Visualization of protease activity in vivo using an activatable photo-acoustic imaging probe based on CuS nanoparticles.

Herein, we for the first time report a novel activatable photoacoustic (PA) imaging nano-probe for in vivo detection of cancer-related matrix metalloproteinases (MMPs). A black hole quencher 3 (BHQ3) which absorbs red light is conjugated to near-infrared (NIR)-absorbing copper sulfide (CuS) nanoparticles via a MMP-cleavable peptide linker. The obtained CuS-peptide-BHQ3 (CPQ) nano-probe exhibits two distinctive absorption peaks at 630 nm and 930 nm. Inside the tumor microenvironment where MMPs present, the MMP-sensitive peptide would be cleaved, releasing BHQ3 from the CuS nanoparticles, the former of which as a small molecule is then rapidly cleared out from the tumor, whereas the latter of which as large nanoparticles would retain inside the tumor for a much longer period of time. As the result, the PA signal at 680 nm which is contributed by BHQ3 would be quickly diminished while that at 930 nm would be largely retained. The PA signal ratio of 680 nm / 930 nm could thus serve as an in vivo indicator of MMPs activity inside the tumor. Our work presents a novel strategy of in vivo sensing of MMPs based on PA imaging, which should offer remarkably improved detection depth compared with traditional optical imaging techniques.

Introduction

Matrix metalloproteinases (MMPs) are a family of zinc-dependent endopeptides that degrade proteins in the extracellular matrix (ECM) and play an important role in the development of various diseases including cancer, inflammatory, neurological and cardiovascular diseases 1, 2. As for cancer, MMPs not only have distinct roles in tumor angiogenesis, but also affect multiple signaling pathways to control the balance between growth and antigrowth signals in the tumor microenvironment 3. Developing a noninvasive imaging tool to assess MMP activity in vivo would help to understand the roles of MMPs in tumor microenvironments. Recently, various proteases activatable optical probes have been developed for in vivo MMP imaging. These probes usually consist a near-infrared fluorescence dye and a quencher at the opposite ends of an MMP substrate (peptide), and are in their dark quenched state in the absence of MMPs 4-6. Upon exposure to MMPs, the activatable peptide is cleaved by MMPs, releasing the free fluorescent dye which provides the recovered fluorescence to be detected 7-11. According to the literatures, many groups have reported that optical imaging, especially fluorescence imaging, can be used to detect the MMP activities in vivo 6, 7, 12. However, the optical imaging has some limitation such as tissue autofluorescence, limited light penetration depth and poor spatial resolution, which may affect the precise of the results.

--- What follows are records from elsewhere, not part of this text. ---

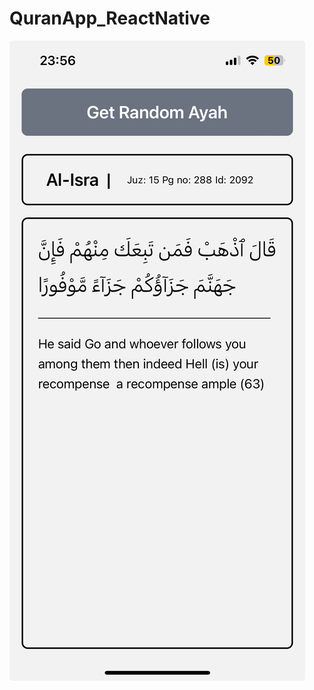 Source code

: # QuranApp_ReactNative
![Demo](https://github.com/MohammedA-04/QuranApp_ReactNative/blob/main/assets/demo.png)
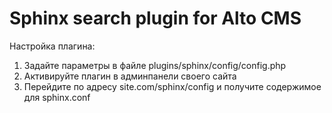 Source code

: Sphinx search plugin for Alto CMS
=================================

Настройка плагина:
1) Задайте параметры в файле plugins/sphinx/config/config.php
2) Активируйте плагин в админпанели своего сайта
3) Перейдите по адресу site.com/sphinx/config и получите 
   содержимое для sphinx.conf
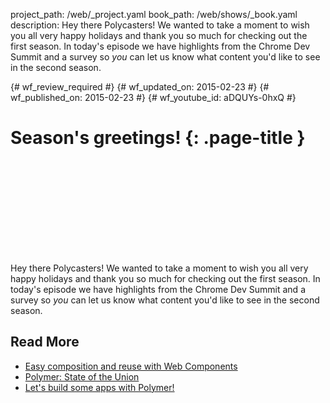 project_path: /web/_project.yaml
book_path: /web/shows/_book.yaml
description: Hey there Polycasters! We wanted to take a moment to wish you all very happy holidays and thank you so much for checking out the first season. In today's episode we have highlights from the Chrome Dev Summit and a survey so *you* can let us know what content you'd like to see in the second season.

{# wf_review_required #}
{# wf_updated_on: 2015-02-23 #}
{# wf_published_on: 2015-02-23 #}
{# wf_youtube_id: aDQUYs-0hxQ #}

# Season's greetings! {: .page-title }


<div class="video-wrapper">
  <iframe class="devsite-embedded-youtube-video" data-video-id="aDQUYs-0hxQ"
          data-autohide="1" data-showinfo="0" frameborder="0" allowfullscreen>
  </iframe>
</div>


Hey there Polycasters! We wanted to take a moment to wish you all very happy holidays and thank you so much for checking out the first season. In today's episode we have highlights from the Chrome Dev Summit and a survey so *you* can let us know what content you'd like to see in the second season.

## Read More

- [Easy composition and reuse with Web Components](http://goo.gl/Jq2b3l)
- [Polymer: State of the Union](http://goo.gl/ZnsHMO)
- [Let's build some apps with Polymer!](http://goo.gl/Uf0DfQ)
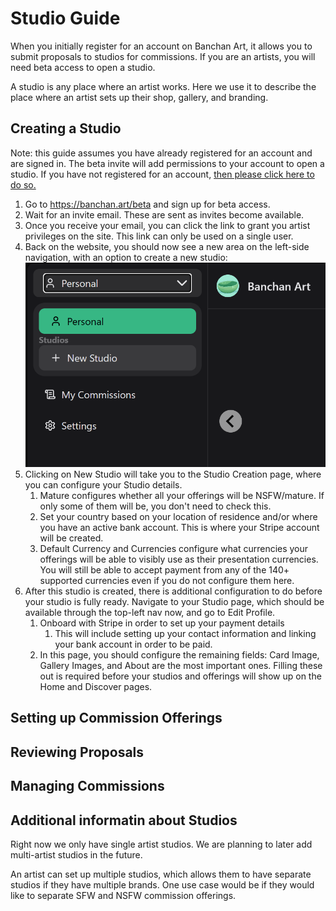 # Studio Guide

When you initially register for an account on Banchan Art, it allows you to submit proposals to studios for commissions. If you are an artists, you will need beta access to open a studio.

A studio is any place where an artist works. Here we use it to describe the place where an artist sets up their shop, gallery, and branding.

## Creating a Studio

Note: this guide assumes you have already registered for an account and are signed in. The beta invite will add permissions to your account to open a studio. If you have not registered for an account, [then please click here to do so.](https://banchan.art/register)

1. Go to <https://banchan.art/beta> and sign up for beta access.
2. Wait for an invite email. These are sent as invites become available.
3. Once you receive your email, you can click the link to grant you artist privileges on the site. This link can only be used on a single user.
4. Back on the website, you should now see a new area on the left-side navigation, with an option to create a new studio:
![Image of navigation on banchan art website with new area showing option to create a new studio](assets/newstudio.png)
5. Clicking on New Studio will take you to the Studio Creation page, where you can configure your Studio details.
   1. Mature configures whether all your offerings will be NSFW/mature. If only some of them will be, you don't need to check this.
   2. Set your country based on your location of residence and/or where you have an active bank account. This is where your Stripe account will be created.
   3. Default Currency and Currencies configure what currencies your offerings will be able to visibly use as their presentation currencies. You will still be able to accept payment from any of the 140+ supported currencies even if you do not configure them here.
6. After this studio is created, there is additional configuration to do before your studio is fully ready. Navigate to your Studio page, which should be available through the top-left nav now, and go to Edit Profile.
   1. Onboard with Stripe in order to set up your payment details
      1. This will include setting up your contact information and linking your bank account in order to be paid.
   2. In this page, you should configure the remaining fields: Card Image, Gallery Images, and About are the most important ones. Filling these out is required before your studios and offerings will show up on the Home and Discover pages.

## Setting up Commission Offerings

## Reviewing Proposals

## Managing Commissions

## Additional informatin about Studios

Right now we only have single artist studios. We are planning to later add multi-artist studios in the future.

An artist can set up multiple studios, which allows them to have separate studios if they have multiple brands. One use case would be if they would like to separate SFW and NSFW commission offerings.
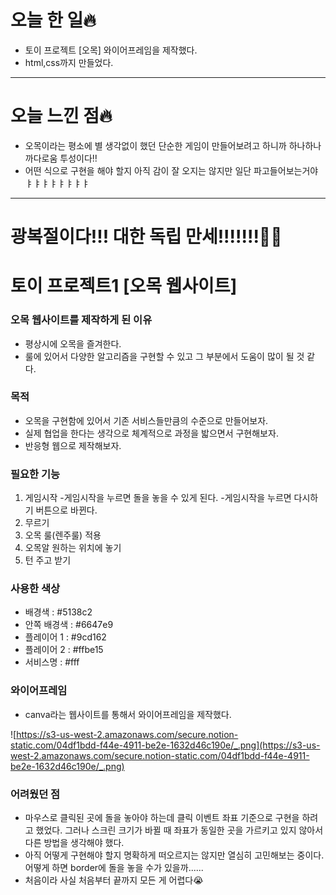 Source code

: # 오늘 한 일🔥

- 토이 프로젝트 [오목] 와이어프레임을 제작했다.
- html,css까지 만들었다.

---

# 오늘 느낀 점🔥

- 오목이라는 평소에 별 생각없이 했던 단순한 게임이 만들어보려고 하니까 하나하나 까다로움 투성이다!!
- 어떤 식으로 구현을 해야 할지 아직 감이 잘 오지는 않지만 일단 파고들어보는거야ㅑㅑㅑㅑㅑㅑㅑㅑ

---

# 광복절이다!!! 대한 독립 만세!!!!!!!🙌🏻

# 토이 프로젝트1 [오목 웹사이트]

### 오목 웹사이트를 제작하게 된 이유

- 평상시에 오목을 즐겨한다.
- 룰에 있어서 다양한 알고리즘을 구현할 수 있고 그 부분에서 도움이 많이 될 것 같다.

### 목적

- 오목을 구현함에 있어서 기존 서비스들만큼의 수준으로 만들어보자.
- 실제 협업을 한다는 생각으로 체계적으로 과정을 밟으면서 구현해보자.
- 반응형 웹으로 제작해보자.

### 필요한 기능

1. 게임시작
-게임시작을 누르면 돌을 놓을 수 있게 된다.
-게임시작을 누르면 다시하기 버튼으로 바뀐다.
2. 무르기
3. 오목 룰(렌주룰) 적용
4. 오목알 원하는 위치에 놓기
5. 턴 주고 받기

### 사용한 색상

- 배경색 : #5138c2
- 안쪽 배경색 : #6647e9
- 플레이어 1 : #9cd162
- 플레이어 2 : #ffbe15
- 서비스명 : #fff

### 와이어프레임

- canva라는 웹사이트를 통해서 와이어프레임을 제작했다.

![https://s3-us-west-2.amazonaws.com/secure.notion-static.com/04df1bdd-f44e-4911-be2e-1632d46c190e/_.png](https://s3-us-west-2.amazonaws.com/secure.notion-static.com/04df1bdd-f44e-4911-be2e-1632d46c190e/_.png)

### 어려웠던 점

- 마우스로 클릭된 곳에 돌을 놓아야 하는데 클릭 이벤트 좌표 기준으로 구현을 하려고 했었다.
그러나 스크린 크기가 바뀔 때 좌표가 동일한 곳을 가르키고 있지 않아서 다른 방법을 생각해야 했다.
- 아직 어떻게 구현해야 할지 명확하게 떠오르지는 않지만 열심히 고민해보는 중이다. 어떻게 하면 border에 돌을 놓을 수가 있을까......
- 처음이라 사실 처음부터 끝까지 모든 게 어렵다😭
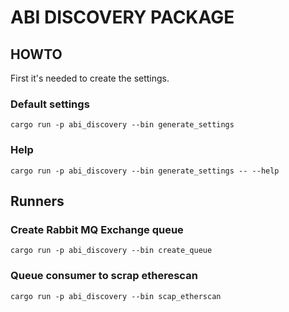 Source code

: # ABI DISCOVERY PACKAGE

## HOWTO

First it's needed to create the settings. 

### Default settings
`cargo run -p abi_discovery --bin generate_settings`

### Help
`cargo run -p abi_discovery --bin generate_settings -- --help`

## Runners

### Create Rabbit MQ Exchange queue
`cargo run -p abi_discovery --bin create_queue`

### Queue consumer to scrap etherescan
`cargo run -p abi_discovery --bin scap_etherscan`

Photoacoustic (PA) imaging detects ultrasound waves generated by photothermal expansion of light-absorbing tissues or contrast probes under pulsed laser irradiation. As a recently developed imaging technology, PA imaging offers significantly improved in vivo imaging depth and resolution limit compared with traditional in vivo optical imaging 13-15. While traditional fluorescence imaging usually can only detect signals no deeper than a few millimeters, PA imaging exhibits dramatically enhanced tissue penetration (up to about 7 centimeters so far) and is thus a more clinically relevant imaging technique. Moreover, without the tissue-scattering issue during signal collection, which largely limits the spatial resolution of in vivo fluorescence imaging (e.g. scattering of emitting light by biological tissues), in vivo PA imaging is able offer much better imaging resolution. Nowadays, various organic or inorganic nanoparticles, including porphyrin shell 16, gold nanoparticles 17, 18, carbon nanotubes 19-21 and nano-graphene 22, 23, all with high near-infrared (NIR) absorbance, have widely explored for in vivo PA imaging. However, the use of photoacoustic imaging for detection of the in vivo MMPs activity has not yet been reported to our best knowledge.

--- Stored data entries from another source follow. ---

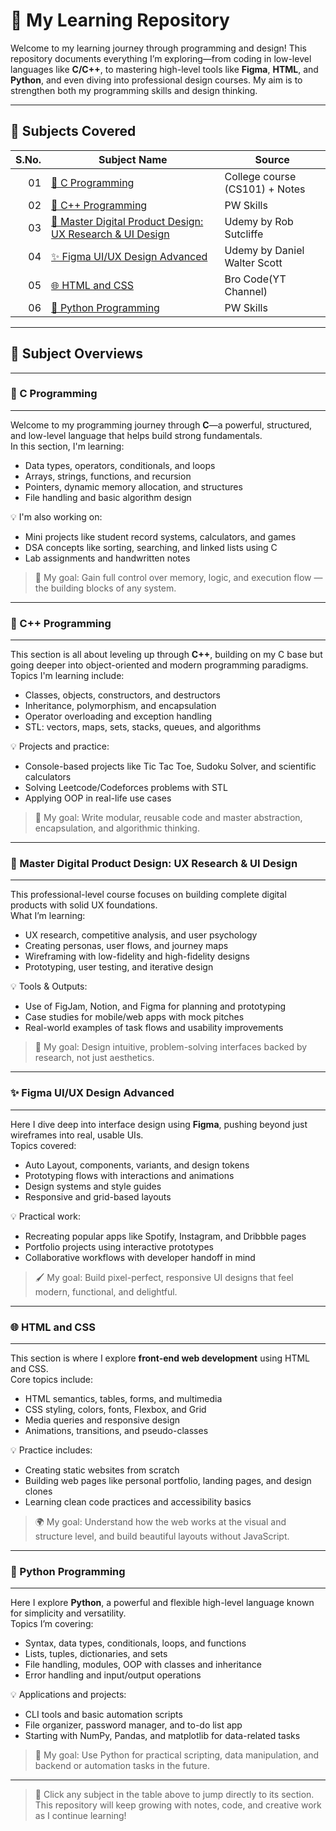 # 🚀 My Learning Repository

Welcome to my learning journey through programming and design! This repository documents everything I’m exploring—from coding in low-level languages like **C/C++**, to mastering high-level tools like **Figma**, **HTML**, and **Python**, and even diving into professional design courses. My aim is to strengthen both my programming skills and design thinking.

---

## 📂 Subjects Covered

| S.No. | Subject Name | Source |
|------:|--------------|--------|
| 01 | [📘 C Programming](#-c-programming) | College course (CS101) + Notes |
| 02 | [📗 C++ Programming](#-c-programming-1) | PW Skills |
| 03 | [🎨 Master Digital Product Design: UX Research & UI Design](#-master-digital-product-design-ux-research--ui-design) | Udemy by Rob Sutcliffe |
| 04 | [✨ Figma UI/UX Design Advanced](#-figma-uiux-design-advanced) | Udemy by Daniel Walter Scott |
| 05 | [🌐 HTML and CSS](#-html-and-css) | Bro Code(YT Channel) |
| 06 | [🐍 Python Programming](#-python-programming) | PW Skills |


---

## 🧾 Subject Overviews
---

### 📘 C Programming
---

Welcome to my programming journey through **C**—a powerful, structured, and low-level language that helps build strong fundamentals.  
In this section, I'm learning:
- Data types, operators, conditionals, and loops  
- Arrays, strings, functions, and recursion  
- Pointers, dynamic memory allocation, and structures  
- File handling and basic algorithm design  

💡 I'm also working on:
- Mini projects like student record systems, calculators, and games  
- DSA concepts like sorting, searching, and linked lists using C  
- Lab assignments and handwritten notes  

> 🧠 My goal: Gain full control over memory, logic, and execution flow — the building blocks of any system.

---

### 📗 C++ Programming
---

This section is all about leveling up through **C++**, building on my C base but going deeper into object-oriented and modern programming paradigms.  
Topics I'm learning include:
- Classes, objects, constructors, and destructors  
- Inheritance, polymorphism, and encapsulation  
- Operator overloading and exception handling  
- STL: vectors, maps, sets, stacks, queues, and algorithms  

💡 Projects and practice:
- Console-based projects like Tic Tac Toe, Sudoku Solver, and scientific calculators  
- Solving Leetcode/Codeforces problems with STL  
- Applying OOP in real-life use cases  

> 🎯 My goal: Write modular, reusable code and master abstraction, encapsulation, and algorithmic thinking.

---

### 🎨 Master Digital Product Design: UX Research & UI Design
---

This professional-level course focuses on building complete digital products with solid UX foundations.  
What I’m learning:
- UX research, competitive analysis, and user psychology  
- Creating personas, user flows, and journey maps  
- Wireframing with low-fidelity and high-fidelity designs  
- Prototyping, user testing, and iterative design  

💡 Tools & Outputs:
- Use of FigJam, Notion, and Figma for planning and prototyping  
- Case studies for mobile/web apps with mock pitches  
- Real-world examples of task flows and usability improvements  

> 🎨 My goal: Design intuitive, problem-solving interfaces backed by research, not just aesthetics.

---

### ✨ Figma UI/UX Design Advanced
---

Here I dive deep into interface design using **Figma**, pushing beyond just wireframes into real, usable UIs.  
Topics covered:
- Auto Layout, components, variants, and design tokens  
- Prototyping flows with interactions and animations  
- Design systems and style guides  
- Responsive and grid-based layouts  

💡 Practical work:
- Recreating popular apps like Spotify, Instagram, and Dribbble pages  
- Portfolio projects using interactive prototypes  
- Collaborative workflows with developer handoff in mind  

> 🖌️ My goal: Build pixel-perfect, responsive UI designs that feel modern, functional, and delightful.

---

### 🌐 HTML and CSS
---

This section is where I explore **front-end web development** using HTML and CSS.  
Core topics include:
- HTML semantics, tables, forms, and multimedia  
- CSS styling, colors, fonts, Flexbox, and Grid  
- Media queries and responsive design  
- Animations, transitions, and pseudo-classes  

💡 Practice includes:
- Creating static websites from scratch  
- Building web pages like personal portfolio, landing pages, and design clones  
- Learning clean code practices and accessibility basics  

> 🌍 My goal: Understand how the web works at the visual and structure level, and build beautiful layouts without JavaScript.

---

### 🐍 Python Programming
---

Here I explore **Python**, a powerful and flexible high-level language known for simplicity and versatility.  
Topics I’m covering:
- Syntax, data types, conditionals, loops, and functions  
- Lists, tuples, dictionaries, and sets  
- File handling, modules, OOP with classes and inheritance  
- Error handling and input/output operations  

💡 Applications and projects:
- CLI tools and basic automation scripts  
- File organizer, password manager, and to-do list app  
- Starting with NumPy, Pandas, and matplotlib for data-related tasks  

> 🐍 My goal: Use Python for practical scripting, data manipulation, and backend or automation tasks in the future.

---

> 🔗 Click any subject in the table above to jump directly to its section. This repository will keep growing with notes, code, and creative work as I continue learning!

In this work, copper sulfide (CuS) nanoparticles, which exhibit strong NIR absorbance and have been widely used as a photothermal agent for cancer ablation therapy 24-26, are conjugated with a red-light-absorbing organic dye, BHQ3, via a MMPs cleavable peptide. The obtained CuS-peptide-BHQ3 (CPQ) nano-probe exhibits strong photoacoustic signal at the wavelengths of 680 nm and 930 nm before enzyme cleavage, owing to the absorption of BHQ3 and CuS nanoparticles, respectively. In the presence of MMPs expressed inside the tumor, our CPQ nano-probe is recognized by the protease, releasing free BHQ3 which as a small molecule could be rapidly washed out from the tumor area, leaving bare CuS nanoparticles which would retain inside the tumor for a much longer period of time (Fig. 1). The PA signal ratios recorded at two different wavelengths, 680 nm / 930 nm, is then significantly decreased. Therefore, this novel nano-probe allows us for the first time using PA imaging to investigate the in vivo MMP activity in the animal tumor model.

Figure 1

A schematic illustration of the CPQ nano-probe that can be activated by MMPs. In this nano-probe, BHQ3 is conjugated to CuS nanoparticles through a MMP-cleavable peptide linker, and thus could be released from nanoparticles upon exposure to MMPs.

Experimental Section

Synthesis of copper sulfide nanoparticles

Copper sulfide (CuS) nanoparticles were synthesized in the aqueous phase. In brief, 14 mg of copper (II) chloride (CuCl2) and 20 mg of sodium citrate were dissolved in 100 ml of ultra pure water upon stirring at room temperature. After 5 min, 7.8 mg of sodium sulfide was added into the solution. The mixture was reacted at room temperature over night. The citrate-coated CuS nanoparticles were obtained and washed with water by centrifugation at 15,000 rpm to remove excess reagents. The product was stored in 4 oC for next experiments.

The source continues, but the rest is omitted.